Aminopyralid is an herbicide that may have made its way into some manure destined for home gardens and may have resulted in inferior produce. Interestingly, they think it’s in manure not because of topical contamination, but via animals that ate contaminated silage:

It appears that the contamination came from grass treated 12 months ago. Experts say the grass was probably made into silage, then fed to cattle during the winter months. The herbicide remained present in the silage, passed through the animal and into manure that was later sold. Horses fed on hay that had been treated could also be a channel.

Tell me this: if you were a microbe, wouldn’t you munch on that? Or if you were a liver, wouldn’t you glycosylate that? I will admit to huge swaths of empty space where my understanding of pharmacokinetics/xenobiotic metabolism should be, but I’m surprised it makes its way out unscathed.


  1. #1 Nanono
    July 1, 2008

    It is indeed a bitt odd that it survives but I think there may be a rather subtle explanation: Normally a 2-Cl pyridine would be very reactive to substitution with electrophiles but here we have amino substitution on the ring that makes the ring more electron rich, on top of that there is also the carboxylate which is ionized at physiological pH, which does the same thing. The amino group sitting on a pyridine ring is not very reactive so I think there is a mutual cancelation of reactivity in all the groups. Interesting. Either very clever molecular design or dumb luck. I know what I think.

  2. #2 Uncle Al
    July 1, 2008

    Sprayed, environmentally degraded, fermented, digested, excreted, composted, and still active! When did you ever have an amino pyridine that didn’t go to crud in air as you watched it? Let’s recycle human sewage directly into drinking water. Nobody ingests and excretes pharma – therapeutic or recreational – right?

  3. #3 alyoshapo
    July 1, 2008

    doesn’t glycosylation require a sugar?

  4. #4 kirsten
    July 2, 2008

    This molecule was designed to have residual activity against broad-leaf weed species.
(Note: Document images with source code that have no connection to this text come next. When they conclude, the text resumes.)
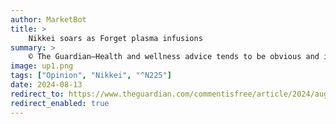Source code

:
 ```yaml
---
author: MarketBot
title: >
    Nikkei soars as Forget plasma infusions
summary: >
    © The Guardian—Health and wellness advice tends to be obvious and irritating. Eat more vegetables! Drink less booze! Exercise! Who wants to hear all that, eh? Not me. Which is why my favourite genre of health advice is weird wisdom from the uber-elderly.
image: up1.png
tags: ["Opinion", "Nikkei", "^N225"]
date: 2024-08-13
redirect_to: https://www.theguardian.com/commentisfree/article/2024/aug/14/forget-plasma-infusions-secrets-of-longevity-simple-and-fun
redirect_enabled: true
---
```

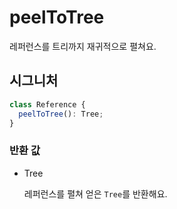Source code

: # peelToTree

레퍼런스를 트리까지 재귀적으로 펼쳐요.

## 시그니처

```ts
class Reference {
  peelToTree(): Tree;
}
```

### 반환 값

<ul class="param-ul">
  <li class="param-li param-li-root">
    <span class="param-type">Tree</span>
    <br>
    <p class="param-description">레퍼런스를 펼쳐 얻은 <code>Tree</code>를 반환해요.</p>
  </li>
</ul>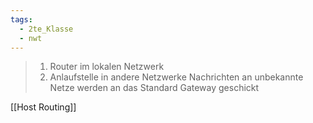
 ```yaml
---
tags:
  - 2te_Klasse
  - nwt
---
```


> 1. Router im lokalen Netzwerk
> 1. Anlaufstelle in andere Netzwerke
> Nachrichten an unbekannte Netze werden an das Standard Gateway geschickt 

[[Host Routing]]
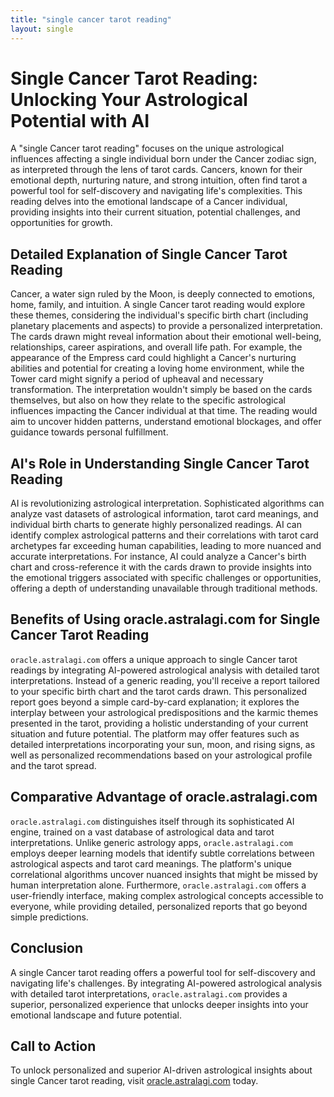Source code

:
 ```yaml
---
title: "single cancer tarot reading"
layout: single
---
```


# Single Cancer Tarot Reading: Unlocking Your Astrological Potential with AI

A "single Cancer tarot reading" focuses on the unique astrological influences affecting a single individual born under the Cancer zodiac sign, as interpreted through the lens of tarot cards.  Cancers, known for their emotional depth, nurturing nature, and strong intuition, often find tarot a powerful tool for self-discovery and navigating life's complexities. This reading delves into the emotional landscape of a Cancer individual, providing insights into their current situation, potential challenges, and opportunities for growth.

## Detailed Explanation of Single Cancer Tarot Reading

Cancer, a water sign ruled by the Moon, is deeply connected to emotions, home, family, and intuition. A single Cancer tarot reading would explore these themes, considering the individual's specific birth chart (including planetary placements and aspects) to provide a personalized interpretation.  The cards drawn might reveal information about their emotional well-being, relationships, career aspirations, and overall life path.  For example, the appearance of the Empress card could highlight a Cancer's nurturing abilities and potential for creating a loving home environment, while the Tower card might signify a period of upheaval and necessary transformation.  The interpretation wouldn't simply be based on the cards themselves, but also on how they relate to the specific astrological influences impacting the Cancer individual at that time.  The reading would aim to uncover hidden patterns, understand emotional blockages, and offer guidance towards personal fulfillment.


## AI's Role in Understanding Single Cancer Tarot Reading

AI is revolutionizing astrological interpretation.  Sophisticated algorithms can analyze vast datasets of astrological information, tarot card meanings, and individual birth charts to generate highly personalized readings. AI can identify complex astrological patterns and their correlations with tarot card archetypes far exceeding human capabilities, leading to more nuanced and accurate interpretations. For instance, AI could analyze a Cancer's birth chart and cross-reference it with the cards drawn to provide insights into the emotional triggers associated with specific challenges or opportunities, offering a depth of understanding unavailable through traditional methods.


## Benefits of Using oracle.astralagi.com for Single Cancer Tarot Reading

`oracle.astralagi.com` offers a unique approach to single Cancer tarot readings by integrating AI-powered astrological analysis with detailed tarot interpretations.  Instead of a generic reading, you'll receive a report tailored to your specific birth chart and the tarot cards drawn.  This personalized report goes beyond a simple card-by-card explanation; it explores the interplay between your astrological predispositions and the karmic themes presented in the tarot, providing a holistic understanding of your current situation and future potential.  The platform may offer features such as detailed interpretations incorporating your sun, moon, and rising signs, as well as personalized recommendations based on your astrological profile and the tarot spread.


## Comparative Advantage of oracle.astralagi.com

`oracle.astralagi.com` distinguishes itself through its sophisticated AI engine, trained on a vast database of astrological data and tarot interpretations.  Unlike generic astrology apps,  `oracle.astralagi.com` employs deeper learning models that identify subtle correlations between astrological aspects and tarot card meanings.  The platform's unique correlational algorithms uncover nuanced insights that might be missed by human interpretation alone.  Furthermore,  `oracle.astralagi.com` offers a user-friendly interface, making complex astrological concepts accessible to everyone, while providing detailed, personalized reports that go beyond simple predictions.


## Conclusion

A single Cancer tarot reading offers a powerful tool for self-discovery and navigating life's challenges. By integrating AI-powered astrological analysis with detailed tarot interpretations, `oracle.astralagi.com` provides a superior, personalized experience that unlocks deeper insights into your emotional landscape and future potential.


## Call to Action

To unlock personalized and superior AI-driven astrological insights about single Cancer tarot reading, visit [oracle.astralagi.com](https://oracle.astralagi.com) today.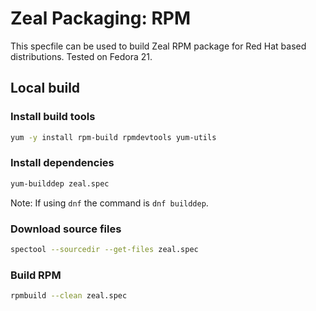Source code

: # Zeal Packaging: RPM

This specfile can be used to build Zeal RPM package for Red Hat based distributions. Tested on Fedora 21.

## Local build

### Install build tools
```sh
yum -y install rpm-build rpmdevtools yum-utils
```

### Install dependencies
```sh
yum-builddep zeal.spec
```
Note: If using `dnf` the command is `dnf builddep`.

### Download source files
```sh
spectool --sourcedir --get-files zeal.spec
```

### Build RPM
```sh
rpmbuild --clean zeal.spec
```
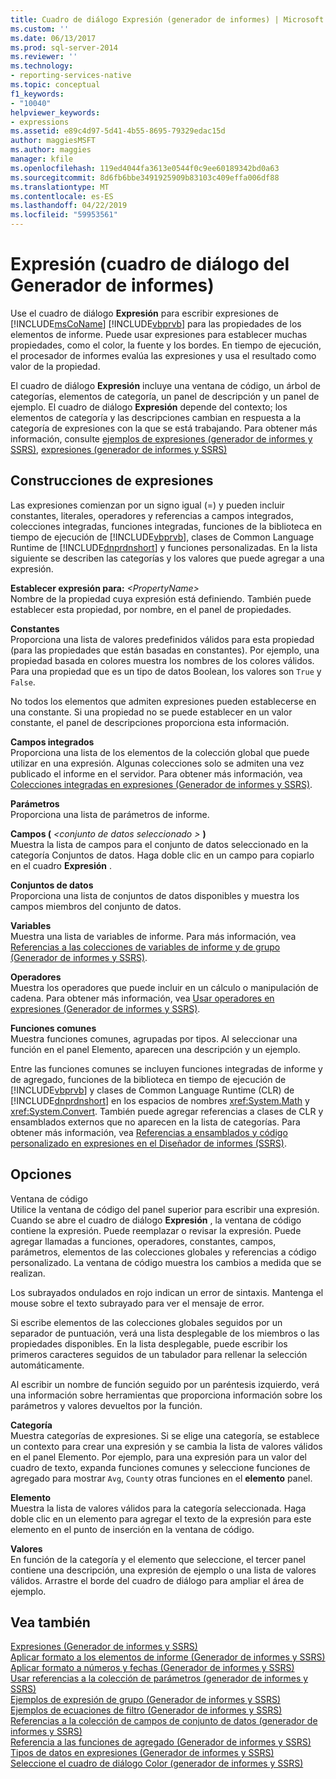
 ```yaml
---
title: Cuadro de diálogo Expresión (generador de informes) | Microsoft Docs
ms.custom: ''
ms.date: 06/13/2017
ms.prod: sql-server-2014
ms.reviewer: ''
ms.technology:
- reporting-services-native
ms.topic: conceptual
f1_keywords:
- "10040"
helpviewer_keywords:
- expressions
ms.assetid: e89c4d97-5d41-4b55-8695-79329edac15d
author: maggiesMSFT
ms.author: maggies
manager: kfile
ms.openlocfilehash: 119ed4044fa3613e0544f0c9ee60189342bd0a63
ms.sourcegitcommit: 8d6fb6bbe3491925909b83103c409effa006df88
ms.translationtype: MT
ms.contentlocale: es-ES
ms.lasthandoff: 04/22/2019
ms.locfileid: "59953561"
---
```

# <a name="expression-dialog-box-report-builder"></a>Expresión (cuadro de diálogo del Generador de informes)
  Use el cuadro de diálogo **Expresión** para escribir expresiones de [!INCLUDE[msCoName](../includes/msconame-md.md)] [!INCLUDE[vbprvb](../includes/vbprvb-md.md)] para las propiedades de los elementos de informe. Puede usar expresiones para establecer muchas propiedades, como el color, la fuente y los bordes. En tiempo de ejecución, el procesador de informes evalúa las expresiones y usa el resultado como valor de la propiedad.  
  
 El cuadro de diálogo **Expresión** incluye una ventana de código, un árbol de categorías, elementos de categoría, un panel de descripción y un panel de ejemplo. El cuadro de diálogo **Expresión** depende del contexto; los elementos de categoría y las descripciones cambian en respuesta a la categoría de expresiones con la que se está trabajando. Para obtener más información, consulte [ejemplos de expresiones &#40;generador de informes y SSRS&#41;](report-design/expression-examples-report-builder-and-ssrs.md), [expresiones &#40;generador de informes y SSRS&#41;](report-design/expressions-report-builder-and-ssrs.md)  
  
## <a name="expression-constructs"></a>Construcciones de expresiones  
 Las expresiones comienzan por un signo igual (=) y pueden incluir constantes, literales, operadores y referencias a campos integrados, colecciones integradas, funciones integradas, funciones de la biblioteca en tiempo de ejecución de [!INCLUDE[vbprvb](../includes/vbprvb-md.md)], clases de Common Language Runtime de [!INCLUDE[dnprdnshort](../includes/dnprdnshort-md.md)] y funciones personalizadas. En la lista siguiente se describen las categorías y los valores que puede agregar a una expresión.  
  
 **Establecer expresión para:**  _\<PropertyName>_  
 Nombre de la propiedad cuya expresión está definiendo. También puede establecer esta propiedad, por nombre, en el panel de propiedades.  
  
 **Constantes**  
 Proporciona una lista de valores predefinidos válidos para esta propiedad (para las propiedades que están basadas en constantes). Por ejemplo, una propiedad basada en colores muestra los nombres de los colores válidos. Para una propiedad que es un tipo de datos Boolean, los valores son `True` y `False`.  
  
 No todos los elementos que admiten expresiones pueden establecerse en una constante. Si una propiedad no se puede establecer en un valor constante, el panel de descripciones proporciona esta información.  
  
 **Campos integrados**  
 Proporciona una lista de los elementos de la colección global que puede utilizar en una expresión. Algunas colecciones solo se admiten una vez publicado el informe en el servidor. Para obtener más información, vea [Colecciones integradas en expresiones &#40;Generador de informes y SSRS&#41;](report-design/built-in-collections-in-expressions-report-builder.md).  
  
 **Parámetros**  
 Proporciona una lista de parámetros de informe.  
  
 **Campos (**  _\<conjunto de datos seleccionado >_ **)**  
 Muestra la lista de campos para el conjunto de datos seleccionado en la categoría Conjuntos de datos. Haga doble clic en un campo para copiarlo en el cuadro **Expresión** .  
  
 **Conjuntos de datos**  
 Proporciona una lista de conjuntos de datos disponibles y muestra los campos miembros del conjunto de datos.  
  
 **Variables**  
 Muestra una lista de variables de informe. Para más información, vea [Referencias a las colecciones de variables de informe y de grupo &#40;Generador de informes y SSRS&#41;](report-design/built-in-collections-report-and-group-variables-references-report-builder.md).  
  
 **Operadores**  
 Muestra los operadores que puede incluir en un cálculo o manipulación de cadena. Para obtener más información, vea [Usar operadores en expresiones &#40;Generador de informes y SSRS&#41;](report-design/operators-in-expressions-report-builder-and-ssrs.md).  
  
 **Funciones comunes**  
 Muestra funciones comunes, agrupadas por tipos. Al seleccionar una función en el panel Elemento, aparecen una descripción y un ejemplo.  
  
 Entre las funciones comunes se incluyen funciones integradas de informe y de agregado, funciones de la biblioteca en tiempo de ejecución de [!INCLUDE[vbprvb](../includes/vbprvb-md.md)] y clases de Common Language Runtime (CLR) de [!INCLUDE[dnprdnshort](../includes/dnprdnshort-md.md)] en los espacios de nombres <xref:System.Math> y <xref:System.Convert>. También puede agregar referencias a clases de CLR y ensamblados externos que no aparecen en la lista de categorías. Para obtener más información, vea [Referencias a ensamblados y código personalizado en expresiones en el Diseñador de informes &#40;SSRS&#41;](report-design/custom-code-and-assembly-references-in-expressions-in-report-designer-ssrs.md).  
  
## <a name="options"></a>Opciones  
 Ventana de código  
 Utilice la ventana de código del panel superior para escribir una expresión. Cuando se abre el cuadro de diálogo **Expresión** , la ventana de código contiene la expresión. Puede reemplazar o revisar la expresión. Puede agregar llamadas a funciones, operadores, constantes, campos, parámetros, elementos de las colecciones globales y referencias a código personalizado. La ventana de código muestra los cambios a medida que se realizan.  
  
 Los subrayados ondulados en rojo indican un error de sintaxis. Mantenga el mouse sobre el texto subrayado para ver el mensaje de error.  
  
 Si escribe elementos de las colecciones globales seguidos por un separador de puntuación, verá una lista desplegable de los miembros o las propiedades disponibles. En la lista desplegable, puede escribir los primeros caracteres seguidos de un tabulador para rellenar la selección automáticamente.  
  
 Al escribir un nombre de función seguido por un paréntesis izquierdo, verá una información sobre herramientas que proporciona información sobre los parámetros y valores devueltos por la función.  
  
 **Categoría**  
 Muestra categorías de expresiones. Si se elige una categoría, se establece un contexto para crear una expresión y se cambia la lista de valores válidos en el panel Elemento. Por ejemplo, para una expresión para un valor del cuadro de texto, expanda funciones comunes y seleccione funciones de agregado para mostrar `Avg`, `Count`y otras funciones en el **elemento** panel.  
  
 **Elemento**  
 Muestra la lista de valores válidos para la categoría seleccionada. Haga doble clic en un elemento para agregar el texto de la expresión para este elemento en el punto de inserción en la ventana de código.  
  
 **Valores**  
 En función de la categoría y el elemento que seleccione, el tercer panel contiene una descripción, una expresión de ejemplo o una lista de valores válidos. Arrastre el borde del cuadro de diálogo para ampliar el área de ejemplo.  
  
## <a name="see-also"></a>Vea también  
 [Expresiones &#40;Generador de informes y SSRS&#41;](report-design/expressions-report-builder-and-ssrs.md)   
 [Aplicar formato a los elementos de informe &#40;Generador de informes y SSRS&#41;](report-design/formatting-report-items-report-builder-and-ssrs.md)   
 [Aplicar formato a números y fechas &#40;Generador de informes y SSRS&#41;](report-design/formatting-numbers-and-dates-report-builder-and-ssrs.md)   
 [Usar referencias a la colección de parámetros &#40;generador de informes y SSRS&#41;](report-design/built-in-collections-parameters-collection-references-report-builder.md)   
 [Ejemplos de expresión de grupo &#40;Generador de informes y SSRS&#41;](report-design/group-expression-examples-report-builder-and-ssrs.md)   
 [Ejemplos de ecuaciones de filtro &#40;Generador de informes y SSRS&#41;](report-design/filter-equation-examples-report-builder-and-ssrs.md)   
 [Referencias a la colección de campos de conjunto de datos &#40;generador de informes y SSRS&#41;](report-design/built-in-collections-dataset-fields-collection-references-report-builder.md)   
 [Referencia a las funciones de agregado &#40;Generador de informes y SSRS&#41;](report-design/report-builder-functions-aggregate-functions-reference.md)   
 [Tipos de datos en expresiones &#40;Generador de informes y SSRS&#41;](report-design/data-types-in-expressions-report-builder-and-ssrs.md)   
 [Seleccione el cuadro de diálogo Color &#40;generador de informes y SSRS&#41;](../../2014/reporting-services/select-color-dialog-box-report-builder-and-ssrs.md)  
  
  
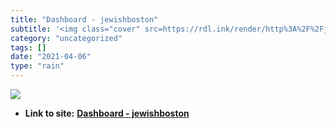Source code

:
 ```yaml
---
title: "Dashboard - jewishboston"
subtitle: '<img class="cover" src=https://rdl.ink/render/http%3A%2F%2Fjewishboston.lighthouseapp.com%2Fdashboar...'
category: "uncategorized"
tags: []
date: "2021-04-06"
type: "rain"
---
```

<img class="cover" src=https://rdl.ink/render/http%3A%2F%2Fjewishboston.lighthouseapp.com%2Fdashboard>


* **Link to site:** **[Dashboard - jewishboston](http://jewishboston.lighthouseapp.com/dashboard)**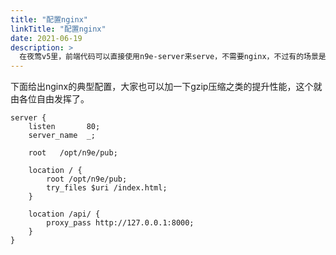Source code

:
 ```yaml
---
title: "配置nginx"
linkTitle: "配置nginx"
date: 2021-06-19
description: >
  在夜莺v5里，前端代码可以直接使用n9e-server来serve，不需要nginx，不过有的场景是不希望把n9e-server的端口暴露出来的，比如 《[API调用](/docs/appendix/api/)》章节提到的接口安全问题，此时就需要nginx了
---
```



下面给出nginx的典型配置，大家也可以加一下gzip压缩之类的提升性能，这个就由各位自由发挥了。


```
server {
    listen       80;
    server_name  _;

    root   /opt/n9e/pub;

    location / {
        root /opt/n9e/pub;
        try_files $uri /index.html;
    }

    location /api/ {
        proxy_pass http://127.0.0.1:8000;
    }
}
```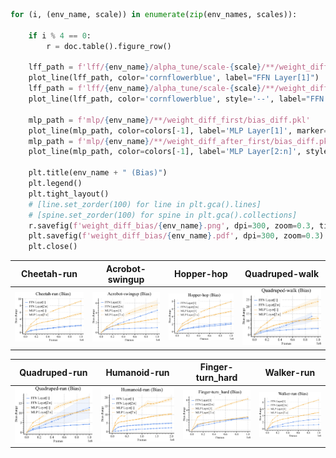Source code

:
 ```python
for (i, (env_name, scale)) in enumerate(zip(env_names, scales)):

    if i % 4 == 0:
        r = doc.table().figure_row()

    lff_path = f'lff/{env_name}/alpha_tune/scale-{scale}/**/weight_diff_first/bias_diff.pkl'
    plot_line(lff_path, color='cornflowerblue', label="FFN Layer[1]")
    lff_path = f'lff/{env_name}/alpha_tune/scale-{scale}/**/weight_diff_after_first/bias_diff.pkl'
    plot_line(lff_path, color='cornflowerblue', style='--', label="FFN Layer[2:n]")

    mlp_path = f'mlp/{env_name}/**/weight_diff_first/bias_diff.pkl'
    plot_line(mlp_path, color=colors[-1], label='MLP Layer[1]', marker="^")
    mlp_path = f'mlp/{env_name}/**/weight_diff_after_first/bias_diff.pkl'
    plot_line(mlp_path, color=colors[-1], label='MLP Layer[2:n]', style='--', marker="^")

    plt.title(env_name + " (Bias)")
    plt.legend()
    plt.tight_layout()
    # [line.set_zorder(100) for line in plt.gca().lines]
    # [spine.set_zorder(100) for spine in plt.gca().collections]
    r.savefig(f'weight_diff_bias/{env_name}.png', dpi=300, zoom=0.3, title=env_name)
    plt.savefig(f'weight_diff_bias/{env_name}.pdf', dpi=300, zoom=0.3)
    plt.close()
```

| **Cheetah-run** | **Acrobot-swingup** | **Hopper-hop** | **Quadruped-walk** |
|:---------------:|:-------------------:|:--------------:|:------------------:|
| <img style="align-self:center; zoom:0.3;" src="weight_diff_bias/Cheetah-run.png" image="None" styles="{'margin': '0.5em'}" width="None" height="None" dpi="300"/> | <img style="align-self:center; zoom:0.3;" src="weight_diff_bias/Acrobot-swingup.png" image="None" styles="{'margin': '0.5em'}" width="None" height="None" dpi="300"/> | <img style="align-self:center; zoom:0.3;" src="weight_diff_bias/Hopper-hop.png" image="None" styles="{'margin': '0.5em'}" width="None" height="None" dpi="300"/> | <img style="align-self:center; zoom:0.3;" src="weight_diff_bias/Quadruped-walk.png" image="None" styles="{'margin': '0.5em'}" width="None" height="None" dpi="300"/> |

| **Quadruped-run** | **Humanoid-run** | **Finger-turn_hard** | **Walker-run** |
|:-----------------:|:----------------:|:--------------------:|:--------------:|
| <img style="align-self:center; zoom:0.3;" src="weight_diff_bias/Quadruped-run.png" image="None" styles="{'margin': '0.5em'}" width="None" height="None" dpi="300"/> | <img style="align-self:center; zoom:0.3;" src="weight_diff_bias/Humanoid-run.png" image="None" styles="{'margin': '0.5em'}" width="None" height="None" dpi="300"/> | <img style="align-self:center; zoom:0.3;" src="weight_diff_bias/Finger-turn_hard.png" image="None" styles="{'margin': '0.5em'}" width="None" height="None" dpi="300"/> | <img style="align-self:center; zoom:0.3;" src="weight_diff_bias/Walker-run.png" image="None" styles="{'margin': '0.5em'}" width="None" height="None" dpi="300"/> |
The silage as feed wasn’t “contaminated”, the product was purposely sprayed on it. As many garden vegetables are broad-leafed, this residual activity stunts their growth a year after being applied to pasture and after passing through an animal’s digestive system. Truly alarming!

  5. #5 Conor
    July 2, 2008

    Glycosylation requires a sugar, which we have plenty of floating around our bodies. Wouldn’t aminopyralid act as a Schiff Base, or would glycosylation occur through [something happening] at the carboxyl group? I’m more of a meathead than I am an organic chemist…

  6. #6 bodydetox
    July 5, 2008

    this is scary.

  7. #7 Kathryn Olive
    May 15, 2009

    I am not a scientist but an organic gardener. Aminopyralid has turned up in our district of North Carolina in locally sold one year old manure/compost which is now showing the potential to wreak havoc on our local farms and gardens. Here’s how it appears to have worked: You get a great yield of hay and straw with this Dow chemical “program”. You sell the straw and hay to local horse and cattle farms. The horses and cows eat the hay, and bed on the straw. You compost their manure and the straw bedding, let it cook for a year or so, and then sell it to compost packagers and vegetable gardeners. Our local extension service begins to get calls about twisted tomato vines with curly leaves, wilting eggplant, and droopy potato plants. Strawberry producers loose a season’s crop. Suburban gardeners report wilting zinnias. And then you suddenly realize that the herbicide was in the manure, and has now contaminated the soil.
    I am looking for advice on effective soil remediation and any known or suspected impact on human health if we consume the crops that do not appear to be affected. Looking at the EPA statement ( the following “Two field dissipation studies were performed (in California and Mississippi). The results indicate that aminopyralid is likely to be non-persistent and relatively immobile in the field. Half-lives of 32 and 20 days were determined, with minimal leaching below the 15 to 30 cm soil depth” which is clearly not the case.

  8. #8 Barry Smith
    August 1, 2011

    This is really scary and destructive, our Daughter in Idaho has just had to plow under three 50 foot rows of raspberries since they were curling up and the canes were dying, along with other vegetables such as lettuce, potatoes, corn and squash, quite a loss for people who live off the land.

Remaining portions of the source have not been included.